# new pit



## BF (Jun 7, 2007)

just got this pit---will now be building a roof and some storage compartments


----------



## Dookie Ray (Apr 9, 2008)

Awesome looking rig!! Congratulations!!


----------



## capt henry (Apr 15, 2005)

my step-son boss has one just like it, i got to cook on it and can say you won't like it let me know where it is and i will come take it off of your hands,LOL
it is a great pit

henry


----------



## jdusek (Apr 7, 2006)

Heck of a nice pit Billy. I might have to borrow it. I could cook enough brisket for fishing or hunting season in one shot.

Joe


----------



## ubekewl454 (Mar 6, 2010)

*your t*

I like it...its 2cool. Let us see how that roof thing works out because I'm think about getting one installed on my rig too.


----------



## Specktackulure (Jul 12, 2009)

How is the vertical connected to the main pit, I'm having some issues with mine, which is similar to yours?


----------



## MarshJr. (Jul 29, 2005)

What type of issues?



Specktackulure said:


> How is the vertical connected to the main pit, I'm having some issues with mine, which is similar to yours?


----------



## kim e cooper (Feb 18, 2006)

SWEET PIT!!!


----------



## h.f.d.firedog (Dec 29, 2008)

Great looking pit.How much does one cost just like yours? I want one.


----------



## shorty70 (Jun 29, 2008)

I am so jealous


----------



## BF (Jun 7, 2007)

h.f.d.firedog said:


> Great looking pit.How much does one cost just like yours? I want one.

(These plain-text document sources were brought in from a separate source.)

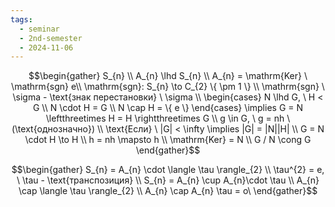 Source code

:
 ```yaml
---
tags:
  - seminar
  - 2nd-semester
  - 2024-11-06
---
```

$$\begin{gather}
S_{n} \\
A_{n} \lhd S_{n} \\
A_{n} = \mathrm{Ker} \ \mathrm{sgn} e\\
\mathrm{sgn}: S_{n} \to C_{2} \{ \pm 1 \} \\
\mathrm{sgn} \ \sigma - \text{знак перестановки} \ \sigma \\
\begin{cases}
N \lhd G, \ H < G \\
N \cdot H = G \\
N \cap H = \{ e \}
\end{cases} \implies G = N \leftthreetimes H = H \rightthreetimes G \\
g \in G, \ g = nh \ (\text{однозначно}) \\
\text{Если} \ |G| < \infty \implies |G| = |N||H| \\
G = N \cdot H \to H \\
h = nh \mapsto h \\
\mathrm{Ker} = N \\
G / N \cong G
\end{gather}$$

$$\begin{gather}
S_{n} = A_{n} \cdot \langle \tau \rangle_{2} \\
\tau^{2} = e, \ \tau - \text{транспозиция} \\
S_{n} = A_{n} \cup A_{n}\cdot \tau \\
A_{n} \cap \langle \tau \rangle_{2}  \\
A_{n} \cap A_{n} \tau = o\
\end{gather}$$
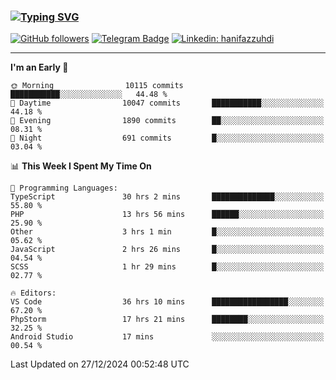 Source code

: ### [![Typing SVG](https://readme-typing-svg.herokuapp.com?font=lato&size=22&lines=Hi+There+👋)](https://git.io/typing-svg) 

[![GitHub followers](https://img.shields.io/github/followers/hanifazzuhdi?label=Follow&style=social)](https://github.com/hanifazzuhdi/?tab=follow) 
[![Telegram Badge](https://img.shields.io/badge/-hanif0198-blue?style=social&logo=telegram&link=https://www.t.me/hanif0198/)](https://www.t.me/hanif0198/) 
[![Linkedin: hanifazzuhdi](https://img.shields.io/badge/-hanifazzuhdi-blue?style=flat-square&logo=Linkedin&logoColor=white&link=https://www.linkedin.com/in/hanif-az-zuhdi-69688019b/)](https://www.linkedin.com/in/hanif-az-zuhdi-69688019b/) 

<hr/>

<!--START_SECTION:waka-->
**I'm an Early 🐤** 

```text
🌞 Morning                10115 commits       ███████████░░░░░░░░░░░░░░   44.48 % 
🌆 Daytime                10047 commits       ███████████░░░░░░░░░░░░░░   44.18 % 
🌃 Evening                1890 commits        ██░░░░░░░░░░░░░░░░░░░░░░░   08.31 % 
🌙 Night                  691 commits         █░░░░░░░░░░░░░░░░░░░░░░░░   03.04 % 
```


📊 **This Week I Spent My Time On** 

```text
💬 Programming Languages: 
TypeScript               30 hrs 2 mins       ██████████████░░░░░░░░░░░   55.80 % 
PHP                      13 hrs 56 mins      ██████░░░░░░░░░░░░░░░░░░░   25.90 % 
Other                    3 hrs 1 min         █░░░░░░░░░░░░░░░░░░░░░░░░   05.62 % 
JavaScript               2 hrs 26 mins       █░░░░░░░░░░░░░░░░░░░░░░░░   04.54 % 
SCSS                     1 hr 29 mins        █░░░░░░░░░░░░░░░░░░░░░░░░   02.77 % 

🔥 Editors: 
VS Code                  36 hrs 10 mins      █████████████████░░░░░░░░   67.20 % 
PhpStorm                 17 hrs 21 mins      ████████░░░░░░░░░░░░░░░░░   32.25 % 
Android Studio           17 mins             ░░░░░░░░░░░░░░░░░░░░░░░░░   00.54 % 
```


 Last Updated on 27/12/2024 00:52:48 UTC
<!--END_SECTION:waka-->
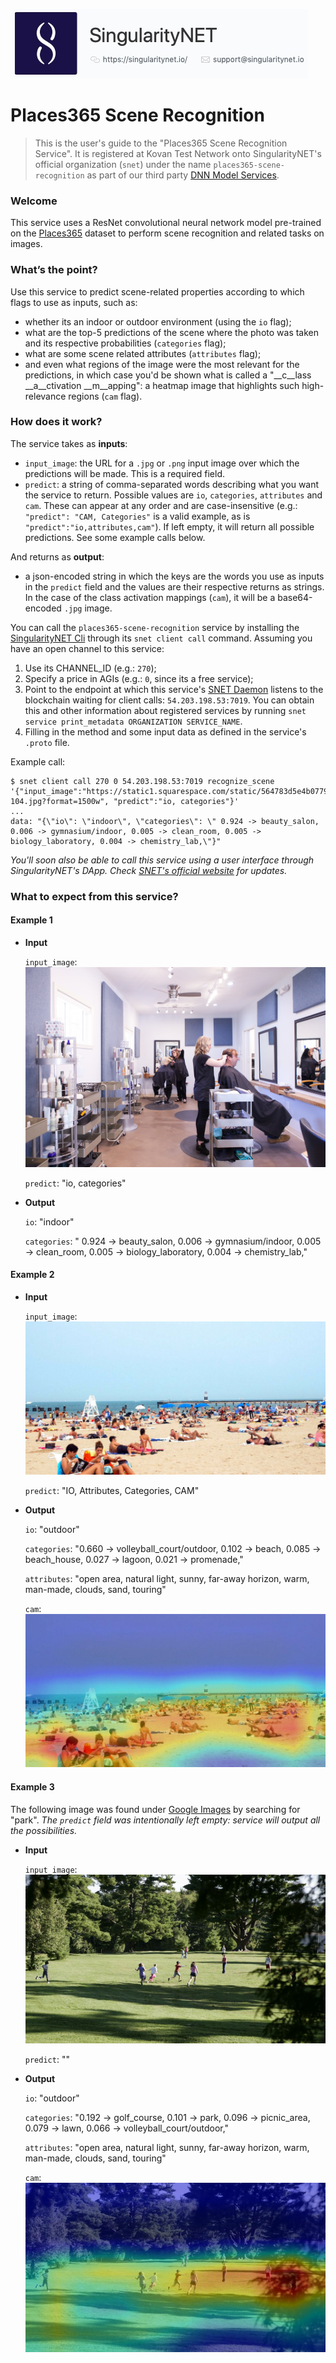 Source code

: [issue-template]: ../../../issues/new?template=BUG_REPORT.md
[feature-template]: ../../../issues/new?template=FEATURE_REQUEST.md

![singnetlogo](../assets/singnet-logo.jpg?raw=true 'SingularityNET')

# Places365 Scene Recognition

> This is the user's guide to the "Places365 Scene Recognition Service". It is registered at Kovan Test Network onto SingularityNET's official organization (`snet`) under the name `places365-scene-recognition` as part of our third party [DNN Model Services](https://github.com/singnet/dnn-model-services).

### Welcome

This service uses a ResNet convolutional neural network model pre-trained on the [Places365](http://places2.csail.mit.edu/download.html) dataset to perform scene recognition and related tasks on images. 

### What’s the point?

Use this service to predict scene-related properties according to which flags to use as inputs, such as:
- whether its an indoor or outdoor environment (using the `io` flag); 
- what are the top-5 predictions of the scene where the photo was taken and its respective probabilities (`categories` flag);
- what are some scene related attributes (`attributes` flag);
- and even what regions of the image were the most relevant for the predictions, in which case you'd be shown what is called a "__c__lass __a__ctivation __m__apping": a heatmap image that highlights such high-relevance regions (`cam` flag).

### How does it work?

The service takes as **inputs**:
- `input_image`: the URL for a `.jpg` or `.png` input image over which the predictions will be made. This is a required field.
- `predict`: a string of comma-separated words describing what you want the service to return. Possible values are `io`, `categories`, `attributes` and `cam`. These can appear at any order and are case-insensitive (e.g.: `"predict": "CAM, Categories"` is a valid example, as is `"predict":"io,attributes,cam"`). If left empty, it will return all possible predictions. See some example calls below.

And returns as **output**:
- a json-encoded string in which the keys are the words you use as inputs in the `predict` field and the values are their respective returns as strings. In the case of the class activation mappings (`cam`), it will be a base64-encoded `.jpg` image.

You can call the `places365-scene-recognition` service by installing the [SingularityNET Cli](https://github.com/singnet/snet-cli) through its `snet client call` command. Assuming you have an open channel to this service:

1. Use its CHANNEL_ID (e.g.: `270`); 
2. Specify a price in AGIs (e.g.: `0`, since its a free service);
3. Point to the endpoint at which this service's [SNET Daemon](https://github.com/singnet/snet-daemon) listens to the blockchain waiting for client calls: `54.203.198.53:7019`. You can obtain this and other information about registered services by running `snet service print_metadata ORGANIZATION SERVICE_NAME`.
4. Filling in the method and some input data as defined in the service's `.proto` file.

Example call:
```
$ snet client call 270 0 54.203.198.53:7019 recognize_scene '{"input_image":"https://static1.squarespace.com/static/564783d5e4b077901c4bdc37/t/5a823d47c83025d76ac6ddae/1518484818865/Piccolo-104.jpg?format=1500w", "predict":"io, categories"}'
...
data: "{\"io\": \"indoor\", \"categories\": \" 0.924 -> beauty_salon, 0.006 -> gymnasium/indoor, 0.005 -> clean_room, 0.005 -> biology_laboratory, 0.004 -> chemistry_lab,\"}"
```

_You'll soon also be able to call this service using a user interface through SingularityNET's DApp. Check [SNET's official website](http://singularitynet.io/) for updates._

### What to expect from this service?

#### Example 1

- **Input**

    `input_image`: ![salon_input](../assets/users_guide/places365_salon.jpg)
    
    `predict`: "io, categories"

- **Output**

    `io`: "indoor"
    
    `categories`: " 0.924 -> beauty_salon, 0.006 -> gymnasium/indoor, 0.005 -> clean_room, 0.005 -> biology_laboratory, 0.004 -> chemistry_lab,"
    
#### Example 2

- **Input**

    `input_image`: ![beach_input](../assets/users_guide/places365_beach.png)
    
    `predict`: "IO, Attributes, Categories, CAM"
    
- **Output**
    
    `io`: "outdoor"
    
    `categories`: "0.660 -> volleyball_court/outdoor, 0.102 -> beach, 0.085 -> beach_house, 0.027 -> lagoon, 0.021 -> promenade,"
    
    `attributes`: "open area, natural light, sunny, far-away horizon, warm, man-made, clouds, sand, touring"
    
    `cam`: ![beach_cam](../assets/users_guide/places365_beach_cam.jpg)

#### Example 3

The following image was found under [Google Images](http://images.google.com) by searching for "park". _The `predict` field was intentionally left empty: service will output all the possibilities._

- **Input**

    `input_image`: ![park_input](../assets/users_guide/places365_park.jpg)
    
    `predict`: ""

- **Output**

    `io`: "outdoor"
    
    `categories`:  "0.192 -> golf_course, 0.101 -> park, 0.096 -> picnic_area, 0.079 -> lawn, 0.066 -> volleyball_court/outdoor,"
    
    `attributes`: "open area, natural light, sunny, far-away horizon, warm, man-made, clouds, sand, touring"
    
    `cam`: ![park_cam](../assets/users_guide/places365_park_cam.jpg) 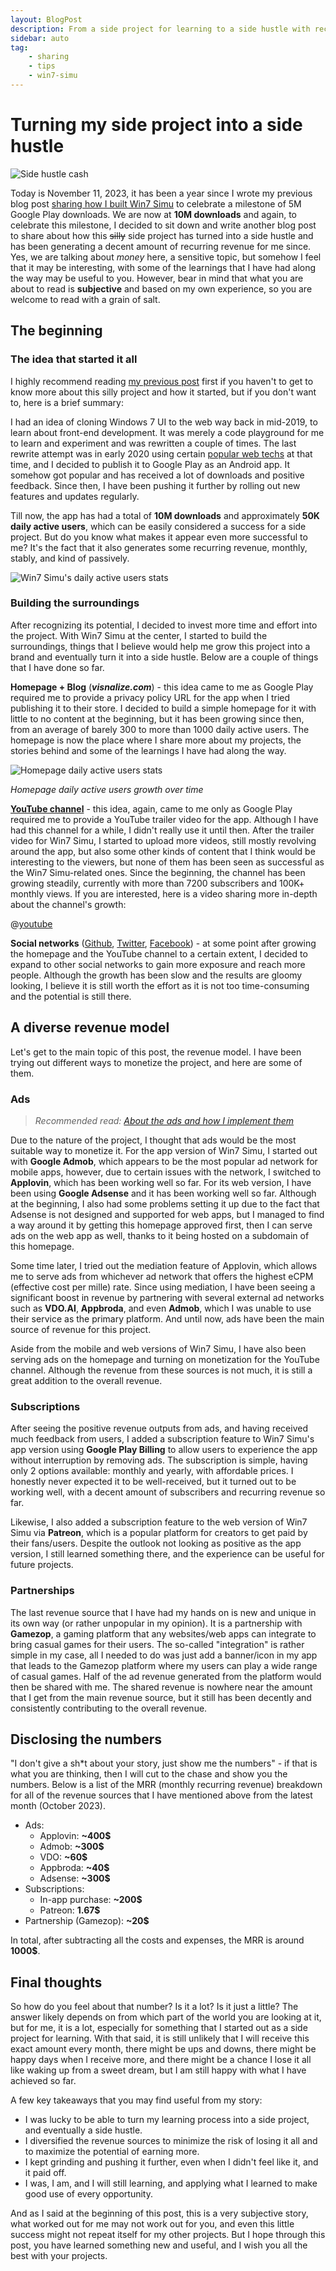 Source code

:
 ```yaml
---
layout: BlogPost
description: From a side project for learning to a side hustle with recurring revenue, read about how I did it, the process, the tools, the tips and tricks.
sidebar: auto
tag:
    - sharing
    - tips
    - win7-simu
---
```


# Turning my side project into a side hustle

<m-blog-meta />

![Side hustle cash](https://media.istockphoto.com/id/1349329446/photo/dollars-cash-money-and-paper-note-with-text-written-extra-income-concept-of-financial.jpg?s=1024x1024&w=is&k=20&c=RXsEpU41u0Yke-ol53PoirkXHTOliHGfvijnYipidtQ=)

Today is November 11, 2023, it has been a year since I wrote my previous blog post [sharing how I built Win7 Simu](./building-win7-simu.md) to celebrate a milestone of 5M Google Play downloads. We are now at __10M downloads__ and again, to celebrate this milestone, I decided to sit down and write another blog post to share about how this <s>silly</s> side project has turned into a side hustle and has been generating a decent amount of recurring revenue for me since. Yes, we are talking about _money_ here, a sensitive topic, but somehow I feel that it may be interesting, with some of the learnings that I have had along the way may be useful to you. However, bear in mind that what you are about to read is __subjective__ and based on my own experience, so you are welcome to read with a grain of salt.

## The beginning

### The idea that started it all

I highly recommend reading [my previous post](./building-win7-simu.md) first if you haven't to get to know more about this silly project and how it started, but if you don't want to, here is a brief summary:

I had an idea of cloning Windows 7 UI to the web way back in mid-2019, to learn about front-end development. It was merely a code playground for me to learn and experiment and was rewritten a couple of times. The last rewrite attempt was in early 2020 using certain [popular web techs](./building-win7-simu.md#the-tech-stack) at that time, and I decided to publish it to Google Play as an Android app. It somehow got popular and has received a lot of downloads and positive feedback. Since then, I have been pushing it further by rolling out new features and updates regularly.

Till now, the app has had a total of __10M downloads__ and approximately __50K daily active users__, which can be easily considered a success for a side project. But do you know what makes it appear even more successful to me? It's the fact that it also generates some recurring revenue, monthly, stably, and kind of passively.

![Win7 Simu's daily active users stats](./img/from-side-project-to-side-hustle/win7-simu-dau.png)

<a-google-ad />

### Building the surroundings

After recognizing its potential, I decided to invest more time and effort into the project. With Win7 Simu at the center, I started to build the surroundings, things that I believe would help me grow this project into a brand and eventually turn it into a side hustle. Below are a couple of things that I have done so far.

__Homepage + Blog__ (___visnalize.com___) - this idea came to me as Google Play required me to provide a privacy policy URL for the app when I tried publishing it to their store. I decided to build a simple homepage for it with little to no content at the beginning, but it has been growing since then, from an average of barely 300 to more than 1000 daily active users. The homepage is now the place where I share more about my projects, the stories behind and some of the learnings I have had along the way.

![Homepage daily active users stats](./img/from-side-project-to-side-hustle/homepage-dau.png)

_Homepage daily active users growth over time_

[__YouTube channel__](https://www.youtube.com/@visnalize) - this idea, again, came to me only as Google Play required me to provide a YouTube trailer video for the app. Although I have had this channel for a while, I didn't really use it until then. After the trailer video for Win7 Simu, I started to upload more videos, still mostly revolving around the app, but also some other kinds of content that I think would be interesting to the viewers, but none of them has been seen as successful as the Win7 Simu-related ones. Since the beginning, the channel has been growing steadily, currently with more than 7200 subscribers and 100K+ monthly views. If you are interested, here is a video sharing more in-depth about the channel's growth:

@[youtube](https://youtu.be/s6LfrKvq8n4)

__Social networks__ ([Github](https://github.com/visnalize), [Twitter](https://twitter.com/visnalize), [Facebook](https://www.facebook.com/visnalize)) - at some point after growing the homepage and the YouTube channel to a certain extent, I decided to expand to other social networks to gain more exposure and reach more people. Although the growth has been slow and the results are gloomy looking, I believe it is still worth the effort as it is not too time-consuming and the potential is still there.

## A diverse revenue model

Let's get to the main topic of this post, the revenue model. I have been trying out different ways to monetize the project, and here are some of them.

### Ads

> _Recommended read: [About the ads and how I implement them](./about-the-ads.md)_

Due to the nature of the project, I thought that ads would be the most suitable way to monetize it. For the app version of Win7 Simu, I started out with __Google Admob__, which appears to be the most popular ad network for mobile apps, however, due to certain issues with the network, I switched to __Applovin__, which has been working well so far. For its web version, I have been using __Google Adsense__ and it has been working well so far. Although at the beginning, I also had some problems setting it up due to the fact that Adsense is not designed and supported for web apps, but I managed to find a way around it by getting this homepage approved first, then I can serve ads on the web app as well, thanks to it being hosted on a subdomain of this homepage.

Some time later, I tried out the mediation feature of Applovin, which allows me to serve ads from whichever ad network that offers the highest eCPM (effective cost per mille) rate. Since using mediation, I have been seeing a significant boost in revenue by partnering with several external ad networks such as __VDO.AI__, __Appbroda__, and even __Admob__, which I was unable to use their service as the primary platform. And until now, ads have been the main source of revenue for this project.

Aside from the mobile and web versions of Win7 Simu, I have also been serving ads on the homepage and turning on monetization for the YouTube channel. Although the revenue from these sources is not much, it is still a great addition to the overall revenue.

### Subscriptions

After seeing the positive revenue outputs from ads, and having received much feedback from users, I added a subscription feature to Win7 Simu's app version using __Google Play Billing__ to allow users to experience the app without interruption by removing ads. The subscription is simple, having only 2 options available: monthly and yearly, with affordable prices. I honestly never expected it to be well-received, but it turned out to be working well, with a decent amount of subscribers and recurring revenue so far.

Likewise, I also added a subscription feature to the web version of Win7 Simu via __Patreon__, which is a popular platform for creators to get paid by their fans/users. Despite the outlook not looking as positive as the app version, I still learned something there, and the experience can be useful for future projects.

### Partnerships

The last revenue source that I have had my hands on is new and unique in its own way (or rather unpopular in my opinion). It is a partnership with __Gamezop__, a gaming platform that any websites/web apps can integrate to bring casual games for their users. The so-called "integration" is rather simple in my case, all I needed to do was just add a banner/icon in my app that leads to the Gamezop platform where my users can play a wide range of casual games. Half of the ad revenue generated from the platform would then be shared with me. The shared revenue is nowhere near the amount that I get from the main revenue source, but it still has been decently and consistently contributing to the overall revenue.

<a-google-ad />

## Disclosing the numbers

"I don't give a sh*t about your story, just show me the numbers" - if that is what you are thinking, then I will cut to the chase and show you the numbers. Below is a list of the MRR (monthly recurring revenue) breakdown for all of the revenue sources that I have mentioned above from the latest month (October 2023).

- Ads:
  - Applovin: __~400$__
  - Admob: __~300$__
  - VDO: __~60$__
  - Appbroda: __~40$__
  - Adsense: __~300$__
- Subscriptions:
  - In-app purchase: __~200$__
  - Patreon: __1.67$__
- Partnership (Gamezop): __~20$__

In total, after subtracting all the costs and expenses, the MRR is around __1000$__.

## Final thoughts

So how do you feel about that number? Is it a lot? Is it just a little? The answer likely depends on from which part of the world you are looking at it, but for me, it is a lot, especially for something that I started out as a side project for learning. With that said, it is still unlikely that I will receive this exact amount every month, there might be ups and downs, there might be happy days when I receive more, and there might be a chance I lose it all like waking up from a sweet dream, but I am still happy with what I have achieved so far.

A few key takeaways that you may find useful from my story:

- I was lucky to be able to turn my learning process into a side project, and eventually a side hustle.
- I diversified the revenue sources to minimize the risk of losing it all and to maximize the potential of earning more.
- I kept grinding and pushing it further, even when I didn't feel like it, and it paid off.
- I was, I am, and I will still learning, and applying what I learned to make good use of every opportunity.

And as I said at the beginning of this post, this is a very subjective story, what worked out for me may not work out for you, and even this little success might not repeat itself for my other projects. But I hope through this post, you have learned something new and useful, and I wish you all the best with your projects.

<m-blog-tag-list :tags="$page.frontmatter.tag" showIcon />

 been looking for 2 years for a pit---most pits looked at they wont a ton of money and less pit----paid 4,000.00 for this one


----------



## h.f.d.firedog (Dec 29, 2008)

That is a good price for that pit.. Where can I get one?


----------



## fishn123 (Sep 16, 2008)

Who built that rig for you Billy?? Looks great. This is Wes. Have to fix me something next time I am down.


----------



## BF (Jun 7, 2007)

wes pop me an e mail------


----------



## bigbob (Jul 5, 2009)

BF said:


> wes pop me an e mail------


Nice Pit


----------



## Slimshady (Jan 11, 2005)

BF said:


> been looking for 2 years for a pit---most pits looked at they wont a ton of money and less pit----paid 4,000.00 for this one


That is a great price. Les Zepplin Motors in Victoria sells what looks to be the same pit for over $5k. I remember him saying a trailer manufacturer in Houston builds them on the side? Either way, awesome pit!


----------



## 24Buds (Dec 5, 2008)

show off.....

Nice rig for sure!


----------



## CptnKris (Feb 27, 2006)

Nice Pit hope to see it at some of the upcoming cook-offs.


----------



## BuckCarraway (Jan 5, 2010)

nice pit! - must be you modest boat in the background too?


----------



## BF (Jun 7, 2007)

BuckCarraway said:


> nice pit! - must be you modest boat in the background too?


yes they are my boats till there paid for!!!!!!!


----------